Sunday, December 8, 2013
Repeating Yourself (The Importance of the Hook)
The definition of a music hook seems to be "a musical and/or lyrical phrase that catches the ear of the listener". So the word hook comes from "hooking" them as they listen, so they'll want to sing along on the next chorus, and then of course listen repeatedly to our genius creation.
So why is this so hard to teach to new songwriters? Especially Christian songwriters?
I think the answer to this is simple, the writers are trying to be Christian and say something important. This can actually interfere in the process.
"Why should I worry about a silly hook when I'm proclaiming the Good News of Christ?" you ask.
To that I say, "Oh quit taking yourself so seriously! If you want your songs to reach real people, not just automatons who will nod to anything you say, AND you want to compare your songs to classic songwriting, put in a dang hook!"
Sorry for such a rude response, but I think you get my drift. If you sense some animosity from me on this subject (and it's one we've written on before), the reason is that I hear so many songs each and every week by Christian songwriters, and I sometimes have to ask them what the name of the song is, or which section is the chorus. These questions should never have to be asked of a great song. You know for sure what the title is, and when you are hearing the chorus or the hook.
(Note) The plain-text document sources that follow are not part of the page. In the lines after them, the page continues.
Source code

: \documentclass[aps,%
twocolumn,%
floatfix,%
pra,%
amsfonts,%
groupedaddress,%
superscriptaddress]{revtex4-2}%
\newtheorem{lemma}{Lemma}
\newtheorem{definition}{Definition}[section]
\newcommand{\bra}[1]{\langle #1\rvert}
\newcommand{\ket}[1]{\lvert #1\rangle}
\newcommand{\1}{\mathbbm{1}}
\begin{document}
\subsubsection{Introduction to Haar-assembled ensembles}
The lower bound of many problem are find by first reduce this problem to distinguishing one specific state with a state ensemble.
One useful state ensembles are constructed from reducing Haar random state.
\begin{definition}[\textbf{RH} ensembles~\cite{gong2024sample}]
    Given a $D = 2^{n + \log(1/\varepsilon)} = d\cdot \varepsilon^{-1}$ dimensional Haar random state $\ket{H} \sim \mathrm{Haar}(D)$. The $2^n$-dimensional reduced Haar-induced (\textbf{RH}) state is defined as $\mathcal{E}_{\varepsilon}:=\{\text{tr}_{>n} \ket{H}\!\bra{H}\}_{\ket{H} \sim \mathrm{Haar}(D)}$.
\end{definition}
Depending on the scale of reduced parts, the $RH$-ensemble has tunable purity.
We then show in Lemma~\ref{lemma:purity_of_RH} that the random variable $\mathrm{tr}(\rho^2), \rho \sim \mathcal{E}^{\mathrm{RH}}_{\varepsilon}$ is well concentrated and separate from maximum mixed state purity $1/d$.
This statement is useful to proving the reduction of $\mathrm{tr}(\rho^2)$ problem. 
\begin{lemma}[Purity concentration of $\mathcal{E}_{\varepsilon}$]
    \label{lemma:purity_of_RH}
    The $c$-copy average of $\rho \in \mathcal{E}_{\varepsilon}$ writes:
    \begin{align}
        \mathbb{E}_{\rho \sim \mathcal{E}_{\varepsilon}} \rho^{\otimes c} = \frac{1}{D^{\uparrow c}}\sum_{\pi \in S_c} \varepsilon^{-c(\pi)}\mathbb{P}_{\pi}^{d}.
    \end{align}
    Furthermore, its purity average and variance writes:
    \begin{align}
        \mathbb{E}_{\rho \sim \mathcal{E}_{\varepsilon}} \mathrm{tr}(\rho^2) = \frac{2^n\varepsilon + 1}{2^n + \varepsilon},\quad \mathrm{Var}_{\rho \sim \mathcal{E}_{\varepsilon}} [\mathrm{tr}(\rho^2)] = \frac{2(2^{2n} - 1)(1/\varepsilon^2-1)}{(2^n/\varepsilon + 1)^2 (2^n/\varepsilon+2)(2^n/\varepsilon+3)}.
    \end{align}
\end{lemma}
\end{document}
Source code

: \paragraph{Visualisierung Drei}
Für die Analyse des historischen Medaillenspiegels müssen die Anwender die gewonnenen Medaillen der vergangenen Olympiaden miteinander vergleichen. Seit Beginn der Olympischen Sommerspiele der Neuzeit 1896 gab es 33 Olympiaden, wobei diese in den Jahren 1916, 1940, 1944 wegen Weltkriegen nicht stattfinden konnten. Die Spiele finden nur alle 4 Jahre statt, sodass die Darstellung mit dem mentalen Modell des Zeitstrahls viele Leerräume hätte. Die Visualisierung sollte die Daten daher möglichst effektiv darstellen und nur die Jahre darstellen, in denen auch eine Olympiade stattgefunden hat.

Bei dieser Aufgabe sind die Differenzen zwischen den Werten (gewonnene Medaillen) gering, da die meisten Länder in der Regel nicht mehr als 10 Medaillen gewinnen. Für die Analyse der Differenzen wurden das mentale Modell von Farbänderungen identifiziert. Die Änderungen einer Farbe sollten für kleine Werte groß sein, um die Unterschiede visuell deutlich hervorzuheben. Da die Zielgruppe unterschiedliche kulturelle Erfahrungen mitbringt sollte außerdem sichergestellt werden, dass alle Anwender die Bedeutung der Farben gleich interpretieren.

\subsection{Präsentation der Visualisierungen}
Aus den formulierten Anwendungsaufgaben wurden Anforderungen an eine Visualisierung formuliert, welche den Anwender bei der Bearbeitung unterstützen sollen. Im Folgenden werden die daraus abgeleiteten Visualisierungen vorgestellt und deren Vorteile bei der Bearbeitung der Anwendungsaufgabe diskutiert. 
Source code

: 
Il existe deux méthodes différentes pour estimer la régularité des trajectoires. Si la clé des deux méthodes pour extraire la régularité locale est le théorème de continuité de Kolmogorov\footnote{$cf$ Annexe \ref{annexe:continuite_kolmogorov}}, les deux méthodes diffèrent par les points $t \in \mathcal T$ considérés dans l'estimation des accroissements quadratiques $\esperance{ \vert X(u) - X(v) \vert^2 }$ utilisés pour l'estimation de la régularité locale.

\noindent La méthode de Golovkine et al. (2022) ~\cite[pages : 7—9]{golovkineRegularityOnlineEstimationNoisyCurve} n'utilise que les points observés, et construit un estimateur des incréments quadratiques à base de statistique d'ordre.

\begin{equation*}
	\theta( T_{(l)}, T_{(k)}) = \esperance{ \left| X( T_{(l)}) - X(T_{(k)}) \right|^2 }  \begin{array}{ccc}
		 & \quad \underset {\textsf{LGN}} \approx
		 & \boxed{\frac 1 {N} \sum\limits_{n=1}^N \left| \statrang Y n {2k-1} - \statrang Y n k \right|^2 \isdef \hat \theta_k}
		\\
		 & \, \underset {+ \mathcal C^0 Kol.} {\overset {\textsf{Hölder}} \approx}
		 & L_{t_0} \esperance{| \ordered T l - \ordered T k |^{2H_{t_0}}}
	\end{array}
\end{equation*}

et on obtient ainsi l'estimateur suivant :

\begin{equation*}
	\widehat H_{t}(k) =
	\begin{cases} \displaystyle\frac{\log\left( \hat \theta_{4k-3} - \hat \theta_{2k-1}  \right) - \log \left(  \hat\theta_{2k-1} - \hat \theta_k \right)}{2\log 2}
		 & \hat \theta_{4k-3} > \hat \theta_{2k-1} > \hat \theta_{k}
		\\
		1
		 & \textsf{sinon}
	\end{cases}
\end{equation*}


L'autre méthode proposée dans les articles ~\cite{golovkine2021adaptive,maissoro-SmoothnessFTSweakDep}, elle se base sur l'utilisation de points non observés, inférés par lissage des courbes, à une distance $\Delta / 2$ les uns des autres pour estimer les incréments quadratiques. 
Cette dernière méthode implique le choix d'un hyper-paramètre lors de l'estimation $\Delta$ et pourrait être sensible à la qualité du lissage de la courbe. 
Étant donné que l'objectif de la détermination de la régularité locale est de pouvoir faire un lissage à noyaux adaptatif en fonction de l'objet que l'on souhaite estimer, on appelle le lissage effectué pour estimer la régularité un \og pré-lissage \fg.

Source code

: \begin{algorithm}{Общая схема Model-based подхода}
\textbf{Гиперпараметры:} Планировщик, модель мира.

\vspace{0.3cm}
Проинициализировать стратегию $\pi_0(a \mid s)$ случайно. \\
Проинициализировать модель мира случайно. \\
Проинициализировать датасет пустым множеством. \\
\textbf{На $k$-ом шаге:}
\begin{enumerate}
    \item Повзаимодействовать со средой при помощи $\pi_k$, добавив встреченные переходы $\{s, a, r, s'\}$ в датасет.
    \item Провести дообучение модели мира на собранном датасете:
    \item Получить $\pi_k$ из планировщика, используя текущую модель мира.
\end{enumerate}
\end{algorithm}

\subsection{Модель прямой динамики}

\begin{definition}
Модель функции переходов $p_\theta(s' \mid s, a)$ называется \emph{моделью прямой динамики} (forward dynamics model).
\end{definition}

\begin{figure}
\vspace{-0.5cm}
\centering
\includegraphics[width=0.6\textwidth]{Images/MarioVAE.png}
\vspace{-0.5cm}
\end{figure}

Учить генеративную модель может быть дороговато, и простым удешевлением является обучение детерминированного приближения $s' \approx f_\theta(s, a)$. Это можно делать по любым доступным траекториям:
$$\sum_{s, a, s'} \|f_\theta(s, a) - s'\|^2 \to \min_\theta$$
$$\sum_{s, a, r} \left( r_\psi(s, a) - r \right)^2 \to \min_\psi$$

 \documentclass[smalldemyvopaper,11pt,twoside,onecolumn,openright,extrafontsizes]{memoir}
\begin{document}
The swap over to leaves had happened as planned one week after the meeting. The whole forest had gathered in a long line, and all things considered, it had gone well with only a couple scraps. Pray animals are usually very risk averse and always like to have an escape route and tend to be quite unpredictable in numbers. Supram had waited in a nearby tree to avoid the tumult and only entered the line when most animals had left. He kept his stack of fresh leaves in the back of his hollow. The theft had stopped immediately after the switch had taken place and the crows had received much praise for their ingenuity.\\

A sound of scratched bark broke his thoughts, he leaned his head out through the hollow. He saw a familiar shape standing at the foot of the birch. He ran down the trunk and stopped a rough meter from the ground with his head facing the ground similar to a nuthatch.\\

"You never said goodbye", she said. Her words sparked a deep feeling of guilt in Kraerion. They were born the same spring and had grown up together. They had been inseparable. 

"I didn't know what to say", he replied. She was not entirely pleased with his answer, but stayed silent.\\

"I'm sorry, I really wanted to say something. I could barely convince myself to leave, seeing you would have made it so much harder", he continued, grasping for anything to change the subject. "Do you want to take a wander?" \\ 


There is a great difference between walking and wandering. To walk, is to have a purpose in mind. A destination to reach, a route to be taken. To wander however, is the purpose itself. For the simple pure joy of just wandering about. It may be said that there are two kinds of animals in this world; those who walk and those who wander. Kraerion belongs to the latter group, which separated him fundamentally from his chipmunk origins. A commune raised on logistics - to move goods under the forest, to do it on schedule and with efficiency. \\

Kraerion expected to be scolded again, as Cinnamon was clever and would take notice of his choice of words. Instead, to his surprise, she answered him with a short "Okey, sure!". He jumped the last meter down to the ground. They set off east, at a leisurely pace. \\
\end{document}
Now, I know this frustrates songwriters trying to be artistic and different, and wanting to say something that is on their hearts or scriptural. I also know that Christians sometimes get put off by this, when Christ should be the main point of any Christian song. But most artists and songwriters are coming to see us in Nashville with intentions toward getting signed, published, or at the very least become more successful in their music and ministry pursuits. You can be as original and spiritual as you want, but if you have goals of success or even making your music your career, you'd better be ready to write music that can be easily processed and enjoyed by the masses.
How this is actually done in the chorus or repeated section is where you can be creative. Is a line repeated over and over? Is it at the front and end of the chorus? It could even be a verse hook that repeats at the end of each verse, and then is supplemented in the chorus. It could even be one killer line at the end of the chorus. There are no rules, other than rule #1: have a hook. How you design your hook is up to you.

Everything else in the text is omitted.